## Task statement
Return each record shown beneath, word for word.

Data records
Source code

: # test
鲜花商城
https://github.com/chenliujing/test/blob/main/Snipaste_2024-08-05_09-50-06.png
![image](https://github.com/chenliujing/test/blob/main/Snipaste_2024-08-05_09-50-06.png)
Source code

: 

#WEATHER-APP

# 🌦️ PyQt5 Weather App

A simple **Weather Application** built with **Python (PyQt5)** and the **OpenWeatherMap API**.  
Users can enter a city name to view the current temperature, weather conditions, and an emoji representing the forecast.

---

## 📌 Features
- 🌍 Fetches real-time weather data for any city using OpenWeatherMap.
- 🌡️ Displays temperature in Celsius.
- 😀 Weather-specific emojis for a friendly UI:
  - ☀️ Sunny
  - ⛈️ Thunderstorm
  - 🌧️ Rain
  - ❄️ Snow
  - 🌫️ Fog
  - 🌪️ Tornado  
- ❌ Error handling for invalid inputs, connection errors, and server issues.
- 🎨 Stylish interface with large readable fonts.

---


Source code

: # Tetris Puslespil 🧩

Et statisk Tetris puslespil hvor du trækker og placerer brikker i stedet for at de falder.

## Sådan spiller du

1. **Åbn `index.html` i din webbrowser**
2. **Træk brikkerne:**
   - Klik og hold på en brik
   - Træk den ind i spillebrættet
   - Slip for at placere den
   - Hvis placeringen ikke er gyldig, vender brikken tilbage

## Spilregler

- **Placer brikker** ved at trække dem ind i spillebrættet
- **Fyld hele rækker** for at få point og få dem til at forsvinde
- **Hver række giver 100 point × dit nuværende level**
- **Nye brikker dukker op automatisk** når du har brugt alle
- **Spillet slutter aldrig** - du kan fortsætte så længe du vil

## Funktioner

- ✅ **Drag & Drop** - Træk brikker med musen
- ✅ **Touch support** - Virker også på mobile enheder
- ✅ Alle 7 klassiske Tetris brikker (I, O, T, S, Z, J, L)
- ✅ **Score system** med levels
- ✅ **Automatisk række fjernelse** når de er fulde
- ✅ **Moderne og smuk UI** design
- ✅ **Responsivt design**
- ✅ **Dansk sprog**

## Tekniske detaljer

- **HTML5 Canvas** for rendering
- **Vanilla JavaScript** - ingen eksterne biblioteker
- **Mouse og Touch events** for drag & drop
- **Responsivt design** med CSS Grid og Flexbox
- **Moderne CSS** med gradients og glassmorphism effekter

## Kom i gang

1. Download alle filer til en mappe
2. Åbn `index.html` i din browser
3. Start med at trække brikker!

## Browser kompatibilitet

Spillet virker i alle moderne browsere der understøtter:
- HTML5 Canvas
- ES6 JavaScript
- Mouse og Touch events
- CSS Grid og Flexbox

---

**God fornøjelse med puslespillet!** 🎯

## Task answer
Source code

: # test
鲜花商城
https://github.com/chenliujing/test/blob/main/Snipaste_2024-08-05_09-50-06.png
![image](https://github.com/chenliujing/test/blob/main/Snipaste_2024-08-05_09-50-06.png)
Source code

: 

#WEATHER-APP

# 🌦️ PyQt5 Weather App

A simple **Weather Application** built with **Python (PyQt5)** and the **OpenWeatherMap API**.  
Users can enter a city name to view the current temperature, weather conditions, and an emoji representing the forecast.

---

## 📌 Features
- 🌍 Fetches real-time weather data for any city using OpenWeatherMap.
- 🌡️ Displays temperature in Celsius.
- 😀 Weather-specific emojis for a friendly UI:
  - ☀️ Sunny
  - ⛈️ Thunderstorm
  - 🌧️ Rain
  - ❄️ Snow
  - 🌫️ Fog
  - 🌪️ Tornado  
- ❌ Error handling for invalid inputs, connection errors, and server issues.
- 🎨 Stylish interface with large readable fonts.

---


Source code

: # Tetris Puslespil 🧩

Et statisk Tetris puslespil hvor du trækker og placerer brikker i stedet for at de falder.

## Sådan spiller du

1. **Åbn `index.html` i din webbrowser**
2. **Træk brikkerne:**
   - Klik og hold på en brik
   - Træk den ind i spillebrættet
   - Slip for at placere den
   - Hvis placeringen ikke er gyldig, vender brikken tilbage

## Spilregler

- **Placer brikker** ved at trække dem ind i spillebrættet
- **Fyld hele rækker** for at få point og få dem til at forsvinde
- **Hver række giver 100 point × dit nuværende level**
- **Nye brikker dukker op automatisk** når du har brugt alle
- **Spillet slutter aldrig** - du kan fortsætte så længe du vil

## Funktioner

- ✅ **Drag & Drop** - Træk brikker med musen
- ✅ **Touch support** - Virker også på mobile enheder
- ✅ Alle 7 klassiske Tetris brikker (I, O, T, S, Z, J, L)
- ✅ **Score system** med levels
- ✅ **Automatisk række fjernelse** når de er fulde
- ✅ **Moderne og smuk UI** design
- ✅ **Responsivt design**
- ✅ **Dansk sprog**

## Tekniske detaljer

- **HTML5 Canvas** for rendering
- **Vanilla JavaScript** - ingen eksterne biblioteker
- **Mouse og Touch events** for drag & drop
- **Responsivt design** med CSS Grid og Flexbox
- **Moderne CSS** med gradients og glassmorphism effekter

## Kom i gang

1. Download alle filer til en mappe
2. Åbn `index.html` i din browser
3. Start med at trække brikker!

## Browser kompatibilitet

Spillet virker i alle moderne browsere der understøtter:
- HTML5 Canvas
- ES6 JavaScript
- Mouse og Touch events
- CSS Grid og Flexbox

---

**God fornøjelse med puslespillet!** 🎯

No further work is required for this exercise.